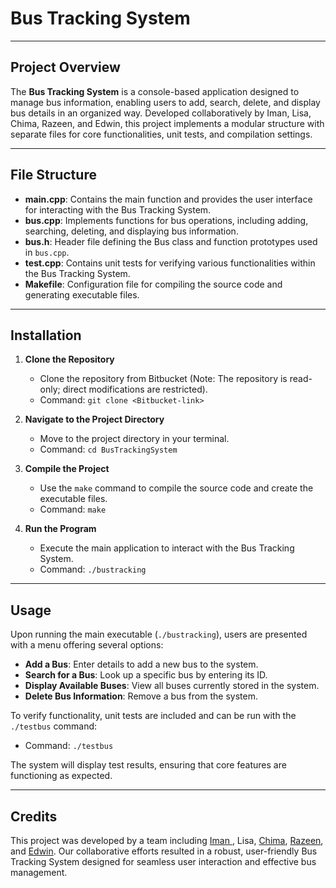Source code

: # Bus Tracking System

**********************************************************************************
## Project Overview

The **Bus Tracking System** is a console-based application designed to manage bus information, enabling users to add, search, delete, and display bus details in an organized way. Developed collaboratively by Iman, Lisa, Chima, Razeen, and Edwin, this project implements a modular structure with separate files for core functionalities, unit tests, and compilation settings.

**********************************************************************************
## File Structure

- **main.cpp**: Contains the main function and provides the user interface for interacting with the Bus Tracking System.
- **bus.cpp**: Implements functions for bus operations, including adding, searching, deleting, and displaying bus information.
- **bus.h**: Header file defining the Bus class and function prototypes used in `bus.cpp`.
- **test.cpp**: Contains unit tests for verifying various functionalities within the Bus Tracking System.
- **Makefile**: Configuration file for compiling the source code and generating executable files.

**********************************************************************************
## Installation

1. **Clone the Repository**
   - Clone the repository from Bitbucket (Note: The repository is read-only; direct modifications are restricted).
   - Command: `git clone <Bitbucket-link>`

2. **Navigate to the Project Directory**
   - Move to the project directory in your terminal.
   - Command: `cd BusTrackingSystem`

3. **Compile the Project**
   - Use the `make` command to compile the source code and create the executable files.
   - Command: `make`

4. **Run the Program**
   - Execute the main application to interact with the Bus Tracking System.
   - Command: `./bustracking`

**********************************************************************************
## Usage

Upon running the main executable (`./bustracking`), users are presented with a menu offering several options:

- **Add a Bus**: Enter details to add a new bus to the system.
- **Search for a Bus**: Look up a specific bus by entering its ID.
- **Display Available Buses**: View all buses currently stored in the system.
- **Delete Bus Information**: Remove a bus from the system.

To verify functionality, unit tests are included and can be run with the `./testbus` command:
- Command: `./testbus`

The system will display test results, ensuring that core features are functioning as expected.

**********************************************************************************
## Credits

This project was developed by a team including <a href="https://github.com/Imaan-Hayfaa"> Iman <a>, Lisa, <a href="https://github.com/Chima200057">Chima<a>, <a href="https://github.com/razeen46">Razeen<a>, and <a href="https://github.com/razeen46">Edwin<a>. Our collaborative efforts resulted in a robust, user-friendly Bus Tracking System designed for seamless user interaction and effective bus management.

* Assignment
Instruction for this listing: copy it exactly, but leave the images behind.

* Finished task
Source code

: # Bus Tracking System

**********************************************************************************
## Project Overview

The **Bus Tracking System** is a console-based application designed to manage bus information, enabling users to add, search, delete, and display bus details in an organized way. Developed collaboratively by Iman, Lisa, Chima, Razeen, and Edwin, this project implements a modular structure with separate files for core functionalities, unit tests, and compilation settings.

**********************************************************************************
## File Structure

- **main.cpp**: Contains the main function and provides the user interface for interacting with the Bus Tracking System.
- **bus.cpp**: Implements functions for bus operations, including adding, searching, deleting, and displaying bus information.
- **bus.h**: Header file defining the Bus class and function prototypes used in `bus.cpp`.
- **test.cpp**: Contains unit tests for verifying various functionalities within the Bus Tracking System.
- **Makefile**: Configuration file for compiling the source code and generating executable files.

**********************************************************************************
## Installation

1. **Clone the Repository**
   - Clone the repository from Bitbucket (Note: The repository is read-only; direct modifications are restricted).
   - Command: `git clone <Bitbucket-link>`

2. **Navigate to the Project Directory**
   - Move to the project directory in your terminal.
   - Command: `cd BusTrackingSystem`

3. **Compile the Project**
   - Use the `make` command to compile the source code and create the executable files.
   - Command: `make`

4. **Run the Program**
   - Execute the main application to interact with the Bus Tracking System.
   - Command: `./bustracking`

**********************************************************************************
## Usage

Upon running the main executable (`./bustracking`), users are presented with a menu offering several options:

- **Add a Bus**: Enter details to add a new bus to the system.
- **Search for a Bus**: Look up a specific bus by entering its ID.
- **Display Available Buses**: View all buses currently stored in the system.
- **Delete Bus Information**: Remove a bus from the system.

To verify functionality, unit tests are included and can be run with the `./testbus` command:
- Command: `./testbus`

The system will display test results, ensuring that core features are functioning as expected.

**********************************************************************************
## Credits

This project was developed by a team including <a href="https://github.com/Imaan-Hayfaa"> Iman <a>, Lisa, <a href="https://github.com/Chima200057">Chima<a>, <a href="https://github.com/razeen46">Razeen<a>, and <a href="https://github.com/razeen46">Edwin<a>. Our collaborative efforts resulted in a robust, user-friendly Bus Tracking System designed for seamless user interaction and effective bus management.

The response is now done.